Several entry points to the French-as-second-language program would also be phased out under the plan. Currently, the board offers a range of times and ways that students can start French: the immersion program starting in senior kindergarten, a less intensive junior extended French program that starts in Grade 4, and four locally-managed programs with different entry points that operate in a limited number of schools.

Under the proposal, the board would only offer entry into French immersion in junior kindergarten and Grade 4. It also calls for the board to look at maximum caps at entry points to ensure the program is viable at schools, and to account for attrition rates.

By streamlining the program with two system-wide entry points, the report said the TDSB would be able to concentrate its resources better. A second entry point into the French immersion program in Grade 4 would also let newcomer families, for example, access the program once children settle into schooling.

The proposed changes at the TDSB, Canada’s largest school board, come as school districts in many parts of the country struggle with reconfiguring classrooms and finding qualified French teachers, in response to increasing interest among parents that want to give their children a chance to learn a second language, or a competitive edge.

It also comes as the board, facing a budget shortfall, looks at cutting busing for elementary students in its French programs in September, 2020.

Unlike other school boards, which typically have one or two entry points to study French, the TDSB has six.

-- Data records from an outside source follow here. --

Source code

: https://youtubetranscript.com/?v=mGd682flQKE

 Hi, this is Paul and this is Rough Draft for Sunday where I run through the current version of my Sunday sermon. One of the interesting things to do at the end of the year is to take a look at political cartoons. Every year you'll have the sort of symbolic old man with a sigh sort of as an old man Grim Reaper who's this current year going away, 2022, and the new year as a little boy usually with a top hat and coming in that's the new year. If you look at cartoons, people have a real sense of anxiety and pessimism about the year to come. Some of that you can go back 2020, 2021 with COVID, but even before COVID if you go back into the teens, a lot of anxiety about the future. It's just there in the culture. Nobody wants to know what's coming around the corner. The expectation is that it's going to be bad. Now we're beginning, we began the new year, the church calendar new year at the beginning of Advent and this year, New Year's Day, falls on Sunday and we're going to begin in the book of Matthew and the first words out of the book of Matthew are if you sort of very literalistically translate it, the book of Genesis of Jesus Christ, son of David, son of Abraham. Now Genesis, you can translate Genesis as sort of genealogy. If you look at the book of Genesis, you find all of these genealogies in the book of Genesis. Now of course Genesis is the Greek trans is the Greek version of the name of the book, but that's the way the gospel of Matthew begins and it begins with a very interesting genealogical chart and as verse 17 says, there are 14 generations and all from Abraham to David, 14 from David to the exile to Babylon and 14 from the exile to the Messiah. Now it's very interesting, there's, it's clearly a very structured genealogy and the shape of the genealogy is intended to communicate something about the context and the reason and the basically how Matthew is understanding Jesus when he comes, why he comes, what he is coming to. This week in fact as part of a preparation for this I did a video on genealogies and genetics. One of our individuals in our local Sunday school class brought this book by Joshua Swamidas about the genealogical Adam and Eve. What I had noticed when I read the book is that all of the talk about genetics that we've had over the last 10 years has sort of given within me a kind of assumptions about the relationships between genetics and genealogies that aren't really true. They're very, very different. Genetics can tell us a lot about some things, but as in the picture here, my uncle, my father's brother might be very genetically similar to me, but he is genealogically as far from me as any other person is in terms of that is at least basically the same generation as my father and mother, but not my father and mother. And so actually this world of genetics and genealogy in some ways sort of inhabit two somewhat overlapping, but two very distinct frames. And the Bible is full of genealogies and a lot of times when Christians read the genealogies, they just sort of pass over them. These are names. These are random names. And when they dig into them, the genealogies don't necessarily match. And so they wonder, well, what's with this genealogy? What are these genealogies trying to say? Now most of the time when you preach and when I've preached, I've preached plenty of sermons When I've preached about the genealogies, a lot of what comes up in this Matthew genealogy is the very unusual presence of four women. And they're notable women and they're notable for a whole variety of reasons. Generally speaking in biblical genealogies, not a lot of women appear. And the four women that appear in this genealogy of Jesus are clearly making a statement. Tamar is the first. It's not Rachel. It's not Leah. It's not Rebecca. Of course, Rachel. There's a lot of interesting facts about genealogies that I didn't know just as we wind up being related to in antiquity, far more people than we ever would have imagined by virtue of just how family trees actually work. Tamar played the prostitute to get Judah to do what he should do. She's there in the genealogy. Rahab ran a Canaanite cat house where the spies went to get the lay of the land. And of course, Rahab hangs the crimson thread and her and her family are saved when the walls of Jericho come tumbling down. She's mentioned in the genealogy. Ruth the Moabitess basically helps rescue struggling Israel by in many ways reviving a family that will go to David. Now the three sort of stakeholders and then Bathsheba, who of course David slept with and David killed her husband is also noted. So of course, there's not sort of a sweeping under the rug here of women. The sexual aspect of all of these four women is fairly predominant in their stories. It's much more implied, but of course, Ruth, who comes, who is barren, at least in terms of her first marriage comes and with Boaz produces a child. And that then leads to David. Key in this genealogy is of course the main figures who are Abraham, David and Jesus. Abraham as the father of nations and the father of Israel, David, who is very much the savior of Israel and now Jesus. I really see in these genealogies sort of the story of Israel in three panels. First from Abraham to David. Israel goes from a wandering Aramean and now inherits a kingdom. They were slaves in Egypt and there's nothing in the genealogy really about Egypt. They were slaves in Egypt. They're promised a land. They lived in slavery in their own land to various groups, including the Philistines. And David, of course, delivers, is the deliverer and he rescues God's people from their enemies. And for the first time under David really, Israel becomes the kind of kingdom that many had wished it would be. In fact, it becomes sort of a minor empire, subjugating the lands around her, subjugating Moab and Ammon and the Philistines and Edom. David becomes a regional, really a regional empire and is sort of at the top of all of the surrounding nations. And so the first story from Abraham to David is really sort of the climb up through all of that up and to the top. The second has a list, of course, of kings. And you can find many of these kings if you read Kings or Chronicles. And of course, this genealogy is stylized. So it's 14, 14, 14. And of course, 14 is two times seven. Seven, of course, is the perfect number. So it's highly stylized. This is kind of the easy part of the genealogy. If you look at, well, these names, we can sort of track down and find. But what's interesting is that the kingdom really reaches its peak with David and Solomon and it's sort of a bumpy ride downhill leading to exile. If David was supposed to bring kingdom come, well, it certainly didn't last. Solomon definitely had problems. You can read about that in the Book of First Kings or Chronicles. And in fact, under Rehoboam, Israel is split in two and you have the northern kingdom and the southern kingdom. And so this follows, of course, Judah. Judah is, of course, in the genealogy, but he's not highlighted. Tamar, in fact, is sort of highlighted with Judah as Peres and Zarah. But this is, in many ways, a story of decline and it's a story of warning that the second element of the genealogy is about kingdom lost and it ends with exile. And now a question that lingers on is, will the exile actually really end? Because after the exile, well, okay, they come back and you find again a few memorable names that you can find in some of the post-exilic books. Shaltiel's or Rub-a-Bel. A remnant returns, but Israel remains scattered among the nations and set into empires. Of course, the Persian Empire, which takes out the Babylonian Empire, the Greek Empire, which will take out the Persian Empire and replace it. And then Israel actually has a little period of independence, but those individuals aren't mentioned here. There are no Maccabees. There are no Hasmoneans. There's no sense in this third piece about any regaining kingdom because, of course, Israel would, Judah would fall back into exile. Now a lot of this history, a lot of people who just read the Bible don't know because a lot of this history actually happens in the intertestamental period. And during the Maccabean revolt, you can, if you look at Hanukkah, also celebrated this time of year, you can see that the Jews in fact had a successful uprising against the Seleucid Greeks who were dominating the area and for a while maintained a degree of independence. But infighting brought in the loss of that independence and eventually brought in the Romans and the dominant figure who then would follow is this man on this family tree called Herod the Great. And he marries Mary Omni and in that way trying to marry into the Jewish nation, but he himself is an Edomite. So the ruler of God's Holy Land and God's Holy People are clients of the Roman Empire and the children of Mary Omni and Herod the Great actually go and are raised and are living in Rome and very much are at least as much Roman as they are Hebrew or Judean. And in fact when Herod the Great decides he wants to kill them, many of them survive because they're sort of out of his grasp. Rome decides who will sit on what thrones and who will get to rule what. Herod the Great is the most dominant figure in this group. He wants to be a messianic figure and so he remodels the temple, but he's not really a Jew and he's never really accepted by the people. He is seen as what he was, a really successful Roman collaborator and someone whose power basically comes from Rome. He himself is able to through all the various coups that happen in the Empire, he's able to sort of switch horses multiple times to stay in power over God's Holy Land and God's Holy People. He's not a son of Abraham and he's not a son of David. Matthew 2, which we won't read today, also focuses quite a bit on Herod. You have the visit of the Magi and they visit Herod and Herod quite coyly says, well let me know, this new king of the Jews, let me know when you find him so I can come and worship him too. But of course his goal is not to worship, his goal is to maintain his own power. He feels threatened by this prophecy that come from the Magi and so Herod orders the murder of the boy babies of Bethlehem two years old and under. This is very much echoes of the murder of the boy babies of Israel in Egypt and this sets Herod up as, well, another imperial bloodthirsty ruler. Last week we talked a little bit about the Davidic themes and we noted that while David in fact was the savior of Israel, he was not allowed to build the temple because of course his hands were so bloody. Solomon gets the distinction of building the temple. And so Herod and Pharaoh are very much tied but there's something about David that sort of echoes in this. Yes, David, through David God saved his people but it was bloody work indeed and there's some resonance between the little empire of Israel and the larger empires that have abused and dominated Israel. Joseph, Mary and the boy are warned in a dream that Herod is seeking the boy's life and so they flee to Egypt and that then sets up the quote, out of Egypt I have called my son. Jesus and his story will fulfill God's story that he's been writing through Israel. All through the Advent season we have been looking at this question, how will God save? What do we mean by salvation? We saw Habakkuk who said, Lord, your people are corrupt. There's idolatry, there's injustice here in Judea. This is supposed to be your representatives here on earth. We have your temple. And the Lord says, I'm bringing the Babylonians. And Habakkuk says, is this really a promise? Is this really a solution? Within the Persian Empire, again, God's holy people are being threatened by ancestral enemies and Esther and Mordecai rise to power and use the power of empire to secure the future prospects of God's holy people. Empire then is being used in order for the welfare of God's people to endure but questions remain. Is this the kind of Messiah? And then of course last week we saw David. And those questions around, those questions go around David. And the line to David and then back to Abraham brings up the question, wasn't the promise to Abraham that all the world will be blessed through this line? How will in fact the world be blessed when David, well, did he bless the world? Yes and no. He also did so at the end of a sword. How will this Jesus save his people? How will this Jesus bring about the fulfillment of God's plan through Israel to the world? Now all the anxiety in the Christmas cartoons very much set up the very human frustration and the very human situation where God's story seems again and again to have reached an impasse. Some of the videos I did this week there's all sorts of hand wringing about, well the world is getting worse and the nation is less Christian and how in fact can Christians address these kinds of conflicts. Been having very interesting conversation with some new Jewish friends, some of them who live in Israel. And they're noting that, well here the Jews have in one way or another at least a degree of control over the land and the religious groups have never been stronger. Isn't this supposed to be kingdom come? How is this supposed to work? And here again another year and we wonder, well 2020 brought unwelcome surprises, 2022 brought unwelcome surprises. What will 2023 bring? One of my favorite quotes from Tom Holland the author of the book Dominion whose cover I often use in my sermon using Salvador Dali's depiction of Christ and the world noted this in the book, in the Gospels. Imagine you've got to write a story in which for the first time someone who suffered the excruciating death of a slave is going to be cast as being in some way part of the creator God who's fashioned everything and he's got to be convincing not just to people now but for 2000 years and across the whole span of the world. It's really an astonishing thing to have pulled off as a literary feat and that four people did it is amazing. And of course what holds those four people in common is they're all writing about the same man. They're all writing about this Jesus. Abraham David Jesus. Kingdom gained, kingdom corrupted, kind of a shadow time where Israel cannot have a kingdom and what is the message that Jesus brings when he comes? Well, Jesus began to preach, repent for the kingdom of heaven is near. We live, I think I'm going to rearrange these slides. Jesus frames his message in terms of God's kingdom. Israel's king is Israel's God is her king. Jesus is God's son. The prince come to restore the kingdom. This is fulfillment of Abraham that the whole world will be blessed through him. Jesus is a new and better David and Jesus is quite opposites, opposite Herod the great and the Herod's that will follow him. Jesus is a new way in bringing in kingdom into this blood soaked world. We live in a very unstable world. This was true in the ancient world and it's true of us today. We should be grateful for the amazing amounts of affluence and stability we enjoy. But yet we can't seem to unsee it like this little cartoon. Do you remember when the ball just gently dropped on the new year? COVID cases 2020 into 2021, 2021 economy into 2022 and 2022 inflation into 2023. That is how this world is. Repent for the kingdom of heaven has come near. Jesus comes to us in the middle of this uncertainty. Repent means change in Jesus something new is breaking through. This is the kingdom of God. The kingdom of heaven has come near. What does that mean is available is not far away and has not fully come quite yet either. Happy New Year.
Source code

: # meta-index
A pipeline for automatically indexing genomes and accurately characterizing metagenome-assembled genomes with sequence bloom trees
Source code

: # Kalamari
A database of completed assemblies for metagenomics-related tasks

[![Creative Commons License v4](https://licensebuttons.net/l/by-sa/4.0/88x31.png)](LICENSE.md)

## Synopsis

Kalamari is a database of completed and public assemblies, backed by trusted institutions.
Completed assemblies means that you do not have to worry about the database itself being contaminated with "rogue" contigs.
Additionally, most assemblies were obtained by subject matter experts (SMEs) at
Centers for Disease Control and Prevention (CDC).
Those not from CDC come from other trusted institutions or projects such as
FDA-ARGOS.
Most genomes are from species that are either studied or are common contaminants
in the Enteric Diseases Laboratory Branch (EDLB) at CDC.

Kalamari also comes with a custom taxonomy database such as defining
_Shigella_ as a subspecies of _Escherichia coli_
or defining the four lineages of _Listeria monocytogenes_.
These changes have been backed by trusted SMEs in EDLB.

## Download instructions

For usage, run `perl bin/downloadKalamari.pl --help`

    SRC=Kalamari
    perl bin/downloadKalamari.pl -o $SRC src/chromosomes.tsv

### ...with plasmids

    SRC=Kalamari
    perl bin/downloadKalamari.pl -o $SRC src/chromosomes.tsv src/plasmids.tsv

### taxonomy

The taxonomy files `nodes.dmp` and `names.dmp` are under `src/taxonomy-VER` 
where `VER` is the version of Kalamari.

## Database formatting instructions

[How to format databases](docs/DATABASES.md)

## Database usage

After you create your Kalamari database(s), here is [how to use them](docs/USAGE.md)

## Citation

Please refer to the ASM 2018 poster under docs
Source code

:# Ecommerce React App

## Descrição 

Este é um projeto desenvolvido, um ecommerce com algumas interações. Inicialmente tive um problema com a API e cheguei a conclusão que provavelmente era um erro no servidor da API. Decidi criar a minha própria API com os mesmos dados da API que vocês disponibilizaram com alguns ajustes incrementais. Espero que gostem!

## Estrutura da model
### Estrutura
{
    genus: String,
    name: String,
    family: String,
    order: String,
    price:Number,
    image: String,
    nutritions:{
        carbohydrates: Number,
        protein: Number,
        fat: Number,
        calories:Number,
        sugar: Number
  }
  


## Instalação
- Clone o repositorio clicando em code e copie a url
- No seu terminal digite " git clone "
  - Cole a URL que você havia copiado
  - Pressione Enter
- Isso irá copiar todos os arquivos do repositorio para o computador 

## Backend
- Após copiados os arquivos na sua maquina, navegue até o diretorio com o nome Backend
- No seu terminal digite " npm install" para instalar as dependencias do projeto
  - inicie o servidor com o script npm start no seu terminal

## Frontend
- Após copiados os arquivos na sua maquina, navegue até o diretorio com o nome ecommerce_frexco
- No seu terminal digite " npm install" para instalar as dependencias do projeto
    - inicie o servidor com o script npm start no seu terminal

Robin Pilkey, chair of the TDSB, described the changes as “bold.”

She said that the TDSB embarked on a large review last year on its French programs, and looked at research around French language education as well as heard concerns from parents and students.

“It could really be a turning point for French-as-a-second-language education across our board,” Ms. Pilkey said in an interview on Saturday.

“We haven’t taken a very serious look at our French programs in many years, and when we did take a serious look last year, many issues came to the surface that people were concerned about, that we can’t ignore,” Ms. Pilkey said.

French is taught in a variety of ways in Canadian schools, including French immersion and core French, which starts in Grade 4 and where students learn the language as a stand-alone subject.

Many in the review said the core French program is lacking in supports, and the report calls for strengthening it by targeting professional learning for new and experienced core French teachers, among other items.

The changes, which trustees will need to approve, could begin to be phased in by 2022.

Betty Gormley, executive director of the Canadian Parents for French Ontario, said that while her organization was pleased with a junior kindergarten entry point into French immersion, eliminating the others – especially one in Grade 7 – would mean fewer opportunities for students who may choose to study French.

Further, she said in an e-mail on Sunday that “while the TDSB report highlights its inclusive policy it [is] simultaneously placing barriers to access.”

“Lack of transportation to the French Immersion program will have a negative impact on enrolment," Ms Gormley said. “It is a direct barrier to access just as [is] capping the program, a practice that will now be imposed at the TDSB.”